Katharine Hope Coward was a British pharmacologist and early adopter of chromatographic techniques.

==Early life and education==
Coward was born on 2 July 1885 in Blackburn, Lancashire, England. She studied Botany and graduated M.Sc. from the University of Manchester. After a few years, she joined University College London to study biochemistry and perform research under J. C. Drummond on Vitamin A, paving the way for her to be elected a Fellow of the Chemical Society in 1923.

==Career==
In 1925, Coward received a Rockefeller Fellowship to continue her studies and research on vitamin A in the Department of Agricultural Chemistry at the University of Wisconsin-Madison under Dr. Harry Steenbock. On her return to Britain, she was appointed head of the Nutrition Department of the Royal Pharmaceutical Society's pharmacological laboratories, in which position she remained until her retirement in 1950. In 1937, she was elected as an honorary member of the Pharmaceuticals Society.

She was the "most prolific woman contributor to the Biochemical Journal between 1906 and 1939".

==Chromatographic study of carotenoids==
Because of her interest in nutrition and nutrients, Coward was one of the early adopters of chromatography following its introduction in 1906–1911 by Mikhail Tsvet.

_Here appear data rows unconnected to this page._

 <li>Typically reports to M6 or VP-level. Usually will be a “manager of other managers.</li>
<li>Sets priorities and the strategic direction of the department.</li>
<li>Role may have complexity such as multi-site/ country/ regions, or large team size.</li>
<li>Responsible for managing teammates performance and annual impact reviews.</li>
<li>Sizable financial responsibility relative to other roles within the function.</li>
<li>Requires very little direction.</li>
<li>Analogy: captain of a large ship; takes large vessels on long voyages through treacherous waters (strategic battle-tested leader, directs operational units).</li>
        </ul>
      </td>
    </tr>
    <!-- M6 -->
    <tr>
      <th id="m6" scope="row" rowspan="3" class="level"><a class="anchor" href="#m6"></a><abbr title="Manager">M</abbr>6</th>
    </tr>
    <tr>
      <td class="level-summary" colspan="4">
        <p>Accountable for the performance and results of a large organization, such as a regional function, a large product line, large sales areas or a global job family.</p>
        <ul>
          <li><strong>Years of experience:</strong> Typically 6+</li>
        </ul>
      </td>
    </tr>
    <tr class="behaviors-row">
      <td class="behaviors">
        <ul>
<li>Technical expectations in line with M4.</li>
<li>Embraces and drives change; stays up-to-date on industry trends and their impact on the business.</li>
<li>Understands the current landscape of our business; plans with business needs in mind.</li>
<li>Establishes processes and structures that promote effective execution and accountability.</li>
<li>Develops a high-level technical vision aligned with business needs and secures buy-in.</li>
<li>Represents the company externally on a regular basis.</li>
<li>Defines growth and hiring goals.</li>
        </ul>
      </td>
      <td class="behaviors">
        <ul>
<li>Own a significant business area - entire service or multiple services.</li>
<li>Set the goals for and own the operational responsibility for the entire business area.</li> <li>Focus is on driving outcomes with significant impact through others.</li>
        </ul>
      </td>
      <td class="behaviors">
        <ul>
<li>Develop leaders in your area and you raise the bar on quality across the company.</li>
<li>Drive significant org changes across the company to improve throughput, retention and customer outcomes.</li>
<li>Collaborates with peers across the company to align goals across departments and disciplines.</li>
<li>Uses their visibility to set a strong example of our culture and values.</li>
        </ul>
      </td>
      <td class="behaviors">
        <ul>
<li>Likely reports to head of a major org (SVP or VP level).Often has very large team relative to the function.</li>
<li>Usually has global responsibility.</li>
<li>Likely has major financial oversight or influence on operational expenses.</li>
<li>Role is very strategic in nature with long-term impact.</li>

Carotenoids, a class of structurally similar pigment molecules that include carotenes and xanthophylls, were of particular interest in nutritional research due to their demonstrated importance in animal studies. In his pioneering chromatographic research, Tsvet showed the presence of four different xanthophylls in his studies of plant extracts, separated through the use of adsorption chromatography. Following L. S. Palmer's descriptions of Tsvet's experiment in 1922, Coward replicated the methodology, the results of which she published in 1923. During these studies Coward noted the presence of additional pigment (which would later be determined to be carotenes) in the eluent fractions, nearly developing a chromatographic method for the isolation of vitamin A from the carotenoids. This experiment made her the fifth scientist to adopt the use of chromatography, during a "dormant" period before the technique's popularization in the 1930s.

This early research applying adsorption chromatography would continue in her role at the Royal Pharmaceutical Society, in conjunction with other analytical methods.

==Death==
Coward died at the age of 93 on 8 July 1978.